=== What you need to do ===
Your answer should give again, exactly, the lines from the beginning of the entries below through the line containing "- nunca vai existir uma atividade com". It must contain no pictures.

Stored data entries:
------

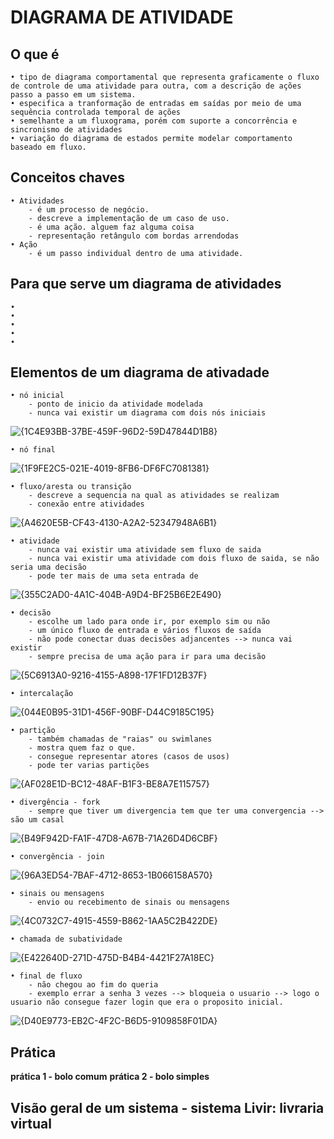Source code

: # DIAGRAMA DE ATIVIDADE
## O que é
    • tipo de diagrama comportamental que representa graficamente o fluxo de controle de uma atividade para outra, com a descrição de ações passo a passo em um sistema.
    • especifica a tranformação de entradas em saídas por meio de uma sequência controlada temporal de ações
    • semelhante a um fluxograma, porém com suporte a concorrência e sincronismo de atividades
    • variação do diagrama de estados permite modelar comportamento baseado em fluxo.
    
## Conceitos chaves
    • Atividades 
        - é um processo de negócio.
        - descreve a implementação de um caso de uso.
        - é uma ação. alguem faz alguma coisa
        - representação retângulo com bordas arrendodas
    • Ação
        - é um passo individual dentro de uma atividade.
## Para que serve um diagrama de atividades
    •
    •
    •
    •
    •
## Elementos de um diagrama de ativadade
    • nó inicial 
        - ponto de inicio da atividade modelada
        - nunca vai existir um diagrama com dois nós iniciais
  ![{1C4E93BB-37BE-459F-96D2-59D47844D1B8}](https://github.com/user-attachments/assets/1973aab9-f213-4a7a-b116-b607179605ad)

    • nó final
        
![{1F9FE2C5-021E-4019-8FB6-DF6FC7081381}](https://github.com/user-attachments/assets/0690e499-75ab-418a-8f0e-95d76204d1a4)

    • fluxo/aresta ou transição
        - descreve a sequencia na qual as atividades se realizam
        - conexão entre atividades
![{A4620E5B-CF43-4130-A2A2-52347948A6B1}](https://github.com/user-attachments/assets/61ac1807-5b82-47ef-8f2d-c824373f8e2b)

    • atividade
        - nunca vai existir uma atividade sem fluxo de saida
        - nunca vai existir uma atividade com dois fluxo de saida, se não seria uma decisão
        - pode ter mais de uma seta entrada de 
![{355C2AD0-4A1C-404B-A9D4-BF25B6E2E490}](https://github.com/user-attachments/assets/3d43371a-35c9-4180-bb67-b94f98855f32)

    • decisão
        - escolhe um lado para onde ir, por exemplo sim ou não
        - um único fluxo de entrada e vários fluxos de saída
        - não pode conectar duas decisões adjancentes --> nunca vai existir
        - sempre precisa de uma ação para ir para uma decisão 
![{5C6913A0-9216-4155-A898-17F1FD12B37F}](https://github.com/user-attachments/assets/f5258f11-806d-4826-889a-e63eb43a7fb5)

    • intercalação
![{044E0B95-31D1-456F-90BF-D44C9185C195}](https://github.com/user-attachments/assets/1111cd18-0477-4615-b097-59b5939d7589)

    • partição
        - também chamadas de "raias" ou swimlanes
        - mostra quem faz o que.
        - consegue representar atores (casos de usos)
        - pode ter varias partições
![{AF028E1D-BC12-48AF-B1F3-BE8A7E115757}](https://github.com/user-attachments/assets/0c47ae2f-ec8a-4ca4-ab85-26d033167e36)

    • divergência - fork
        - sempre que tiver um divergencia tem que ter uma convergencia --> são um casal
![{B49F942D-FA1F-47D8-A67B-71A26D4D6CBF}](https://github.com/user-attachments/assets/9733df65-6f4e-4d3a-babc-20db1bed3765)

    • convergência - join
![{96A3ED54-7BAF-4712-8653-1B066158A570}](https://github.com/user-attachments/assets/fa9a6e8f-e906-4881-88de-a7b4384c203f)

    • sinais ou mensagens
        - envio ou recebimento de sinais ou mensagens
![{4C0732C7-4915-4559-B862-1AA5C2B422DE}](https://github.com/user-attachments/assets/40ac0db6-62e7-474a-9f58-861333abaf23)

    • chamada de subatividade
![{E422640D-271D-475D-B4B4-4421F27A18EC}](https://github.com/user-attachments/assets/b261f3a6-e18f-4999-b9f9-fc89ff42c80a)

    • final de fluxo
        - não chegou ao fim do queria 
        - exemplo errar a senha 3 vezes --> bloqueia o usuario --> logo o usuario não consegue fazer login que era o proposito inicial.
![{D40E9773-EB2C-4F2C-B6D5-9109858F01DA}](https://github.com/user-attachments/assets/f8819958-a0a1-4ae5-b65d-113fef444dc3)


## Prática
**prática 1 - bolo comum**
**prática 2 - bolo simples**

## Visão geral de um sistema - sistema Livir: livraria virtual


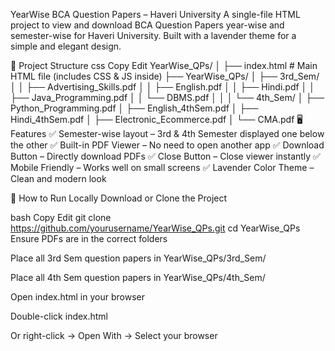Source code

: YearWise BCA Question Papers – Haveri University
A single-file HTML project to view and download BCA Question Papers year-wise and semester-wise for Haveri University.
Built with a lavender theme for a simple and elegant design.

📂 Project Structure
css
Copy
Edit
YearWise_QPs/
│
├── index.html          # Main HTML file (includes CSS & JS inside)
├── YearWise_QPs/
│   ├── 3rd_Sem/
│   │   ├── Advertising_Skills.pdf
│   │   ├── English.pdf
│   │   ├── Hindi.pdf
│   │   ├── Java_Programming.pdf
│   │   └── DBMS.pdf
│   │
│   └── 4th_Sem/
│       ├── Python_Programming.pdf
│       ├── English_4thSem.pdf
│       ├── Hindi_4thSem.pdf
│       ├── Electronic_Ecommerce.pdf
│       └── CMA.pdf
🖥 Features
✅ Semester-wise layout – 3rd & 4th Semester displayed one below the other
✅ Built-in PDF Viewer – No need to open another app
✅ Download Button – Directly download PDFs
✅ Close Button – Close viewer instantly
✅ Mobile Friendly – Works well on small screens
✅ Lavender Color Theme – Clean and modern look

🚀 How to Run Locally
Download or Clone the Project

bash
Copy
Edit
git clone https://github.com/yourusername/YearWise_QPs.git
cd YearWise_QPs
Ensure PDFs are in the correct folders

Place all 3rd Sem question papers in YearWise_QPs/3rd_Sem/

Place all 4th Sem question papers in YearWise_QPs/4th_Sem/

Open index.html in your browser

Double-click index.html

Or right-click → Open With → Select your browser
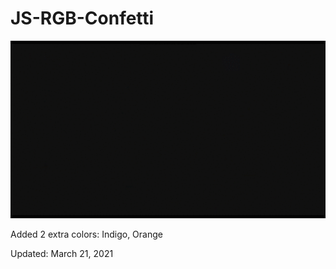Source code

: # JS-RGB-Confetti
<img src="rgb-confetti.gif">
<p>Added 2 extra colors: Indigo, Orange</p>
<p>Updated: March 21, 2021</p>
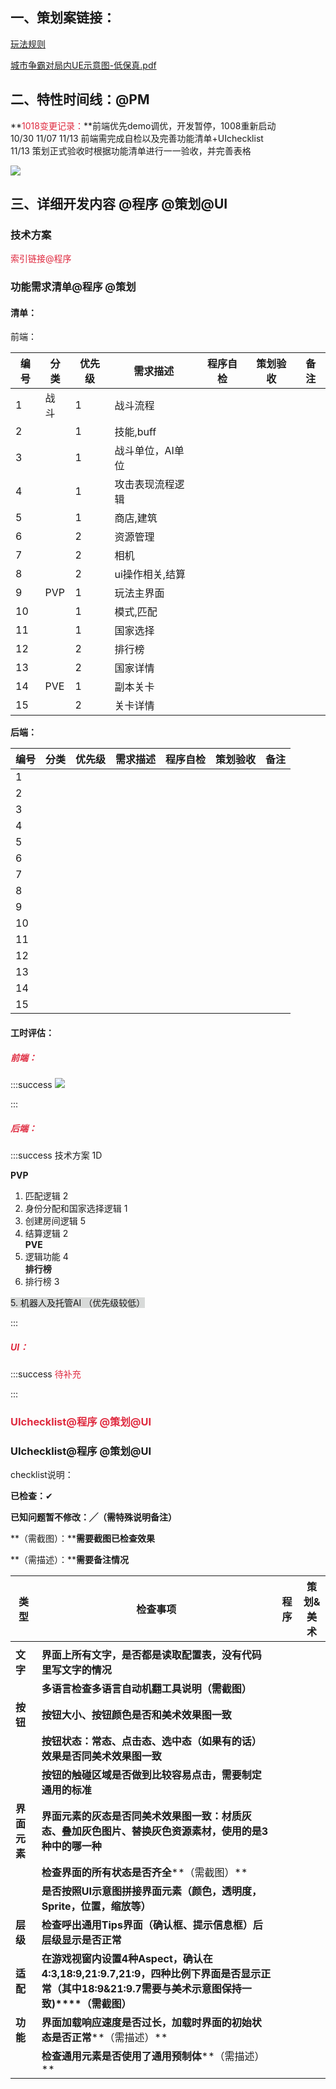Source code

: ## 一、策划案链接：
[玩法规则](https://snh48group.yuque.com/zdlwma/kxyozs/ys5gkdol3v02t3zc#TY5g5)

[城市争霸对局内UE示意图-低保真.pdf](https://snh48group.yuque.com/attachments/yuque/0/2024/pdf/43554293/1724145938939-2860aefe-ba33-43d1-85ed-68e76ccbc03b.pdf)

## 二、特性时间线：@PM
**<font style="color:#DF2A3F;">1018变更记录：</font>**前端优先demo调优，开发暂停，1008重新启动  
10/30 11/07 11/13 前端需完成自检以及完善功能清单+UIchecklist  
11/13 策划正式验收时根据功能清单进行一一验收，并完善表格

![](https://cdn.nlark.com/yuque/0/2024/png/12926950/1729242545601-9a232717-2fb6-4e22-ba05-8b26a3509532.png)

## 三、详细开发内容 @程序 @策划@UI
### 技术方案
<font style="color:#DF2A3F;">索引链接@程序</font>

### 功能需求清单@程序 @策划
#### 清单：
前端：

| 编号 | 分类 | 优先级 | 需求描述 | 程序自检 | 策划验收 | 备注 |
| --- | --- | --- | --- | --- | --- | --- |
| 1 | 战斗 | 1 | 战斗流程 |  | | |
| 2 | | 1 | 技能,buff |  | | |
| 3 | | 1 | 战斗单位，AI单位 |  | | |
| 4 | | 1 | 攻击表现流程逻辑 |  | | |
| 5 | | 1 | 商店,建筑 |  | | |
| 6 | | 2 | 资源管理 |  | | |
| 7 | | 2 | 相机 |  | | |
| 8 | | 2 | ui操作相关,结算 |  | | |
| 9 | PVP | 1 | 玩法主界面 |  | | |
| 10 | | 1 | 模式,匹配 |  | | |
| 11 | | 1 | 国家选择 |  | | |
| 12 | | 2 | 排行榜 |  | | |
| 13 | | 2 | 国家详情 |  | | |
| 14 | PVE | 1 | 副本关卡 |  | | |
| 15 | | 2 | 关卡详情 |  | | |


**后端：**

| 编号 | 分类 | 优先级 | 需求描述 | 程序自检 | 策划验收 | 备注 |
| --- | --- | --- | --- | --- | --- | --- |
| 1 |  |  |  |  | | |
| 2 | |  |  |  | | |
| 3 | |  |  |  | | |
| 4 | |  |  |  | | |
| 5 | |  |  |  | | |
| 6 | |  |  |  | | |
| 7 | |  |  |  | | |
| 8 | |  |  |  | | |
| 9 |  |  |  |  | | |
| 10 | |  |  |  | | |
| 11 | |  |  |  | | |
| 12 | |  |  |  | | |
| 13 | |  |  |  | | |
| 14 |  |  |  |  | | |
| 15 | |  |  |  | | |


#### 工时评估：
##### <font style="color:#DF2A3F;">前端：</font>
:::success
![](https://cdn.nlark.com/yuque/0/2024/png/12926950/1724308766317-48cd63ed-2f53-45b7-a9d8-d0f4c71d666c.png)

:::

##### <font style="color:#DF2A3F;">后端：</font>
:::success
技术方案 1D

**PVP**

1. 匹配逻辑 2  
2. 身份分配和国家选择逻辑 1  
3. 创建房间逻辑 5  
4. 结算逻辑 2  
**PVE**  
1. 逻辑功能 4  
**排行榜**  
1. 排行榜 3  



<font style="background-color:#D8DAD9;">5. 机器人及托管AI （优先级较低）</font>

:::

##### <font style="color:#DF2A3F;">UI：</font>
:::success
<font style="color:#DF2A3F;"> 待补充</font>

:::

### <font style="color:#DF2A3F;">UIchecklist@程序 @策划@UI</font>




### UIchecklist@程序 @策划@UI
checklist说明：

**已检查：**✔

**已知问题暂不修改：╱（需特殊说明备注）**

**（需截图）：****需要截图已检查效果**

**（需描述）：****需要备注情况**

| **类型** | **检查事项** | **程序** | **策划&美术** |
| --- | --- | --- | --- |
| | | | |
| **文字** | **界面上所有文字，是否都是读取配置表，没有代码里写文字的情况** | | |
| | **多语言检查****多语言自动机翻工具说明****（需截图）** | | |
| **按钮** | **按钮大小、按钮颜色是否和美术效果图一致** | | |
| | **按钮状态：常态、点击态、选中态（如果有的话）效果是否同美术效果图一致** | | |
| | **按钮的触碰区域是否做到比较容易点击，需要制定通用的标准** | | |
| **界面元素** | **界面元素的灰态是否同美术效果图一致：材质灰态、叠加灰色图片、替换灰色资源素材，使用的是3种中的哪一种** | | |
| | **检查界面的所有状态是否齐全****（需截图）** | | |
| | **是否按照UI示意图拼接界面元素（颜色，透明度，Sprite，位置，缩放等）** | | |
| **层级** | **检查呼出通用Tips界面（确认框、提示信息框）后层级显示是否正常** | | |
| **适配** | **在游戏视窗内设置4种Aspect，确认在4:3,18:9,21:9.7,21:9，四种比例下界面是否显示正常（其中18:9&21:9.7需要与美术示意图保持一致)****（需截图）** | | |
| **功能** | **界面加载响应速度是否过长，加载时界面的初始状态是否正常****（需描述）** | | |
| | **检查通用元素是否使用了通用预制体****（需描述）** | | |






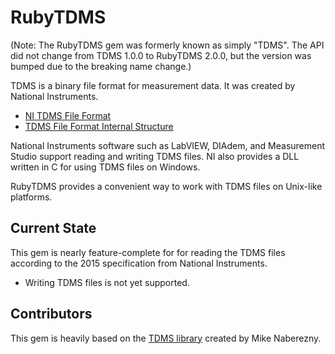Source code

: # RubyTDMS

(Note: The RubyTDMS gem was formerly known as simply "TDMS". The API did not change from TDMS 1.0.0
to RubyTDMS 2.0.0, but the version was bumped due to the breaking name change.)

TDMS is a binary file format for measurement data.  It was created
by National Instruments.

 - [NI TDMS File Format](http://zone.ni.com/devzone/cda/tut/p/id/3727)
 - [TDMS File Format Internal Structure](http://zone.ni.com/devzone/cda/tut/p/id/5696)

National Instruments software such as LabVIEW, DIAdem, and Measurement
Studio support reading and writing TDMS files. NI also provides a DLL
written in C for using TDMS files on Windows.

RubyTDMS provides a convenient way to work with
TDMS files on Unix-like platforms.

## Current State

This gem is nearly feature-complete for for reading the TDMS files according to the
2015 specification from National Instruments.

 - Writing TDMS files is not yet supported.

## Contributors

This gem is heavily based on the [TDMS library](http://github.com/mnaberez/tdms) created by Mike Naberezny.
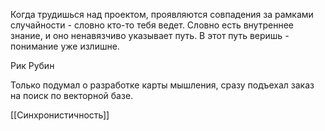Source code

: Когда трудишься над проектом, проявляются совпадения за рамками случайности - словно кто-то тебя ведет. Словно есть внутреннее знание, и оно ненавязчиво указывает путь. В этот путь веришь - понимание уже излишне.

Рик Рубин

Только подумал о разработке карты мышления, сразу подъехал заказ на поиск по векторной базе.

[[Синхронистичность]]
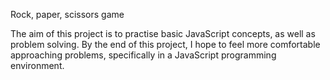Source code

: Rock, paper, scissors game

The aim of this project is to practise basic JavaScript concepts, as well as problem solving. 
By the end of this project, I hope to feel more comfortable approaching problems, specifically in a JavaScript programming environment.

------

=== Answer for the task ===
Source code

: # DIAGRAMA DE ATIVIDADE
## O que é
    • tipo de diagrama comportamental que representa graficamente o fluxo de controle de uma atividade para outra, com a descrição de ações passo a passo em um sistema.
    • especifica a tranformação de entradas em saídas por meio de uma sequência controlada temporal de ações
    • semelhante a um fluxograma, porém com suporte a concorrência e sincronismo de atividades
    • variação do diagrama de estados permite modelar comportamento baseado em fluxo.
    
## Conceitos chaves
    • Atividades 
        - é um processo de negócio.
        - descreve a implementação de um caso de uso.
        - é uma ação. alguem faz alguma coisa
        - representação retângulo com bordas arrendodas
    • Ação
        - é um passo individual dentro de uma atividade.
## Para que serve um diagrama de atividades
    •
    •
    •
    •
    •
## Elementos de um diagrama de ativadade
    • nó inicial 
        - ponto de inicio da atividade modelada
        - nunca vai existir um diagrama com dois nós iniciais
  ![{1C4E93BB-37BE-459F-96D2-59D47844D1B8}](https://github.com/user-attachments/assets/1973aab9-f213-4a7a-b116-b607179605ad)

    • nó final
        
![{1F9FE2C5-021E-4019-8FB6-DF6FC7081381}](https://github.com/user-attachments/assets/0690e499-75ab-418a-8f0e-95d76204d1a4)

    • fluxo/aresta ou transição
        - descreve a sequencia na qual as atividades se realizam
        - conexão entre atividades
![{A4620E5B-CF43-4130-A2A2-52347948A6B1}](https://github.com/user-attachments/assets/61ac1807-5b82-47ef-8f2d-c824373f8e2b)

    • atividade
        - nunca vai existir uma atividade sem fluxo de saida
        - nunca vai existir uma atividade com dois fluxo de saida, se não seria uma decisão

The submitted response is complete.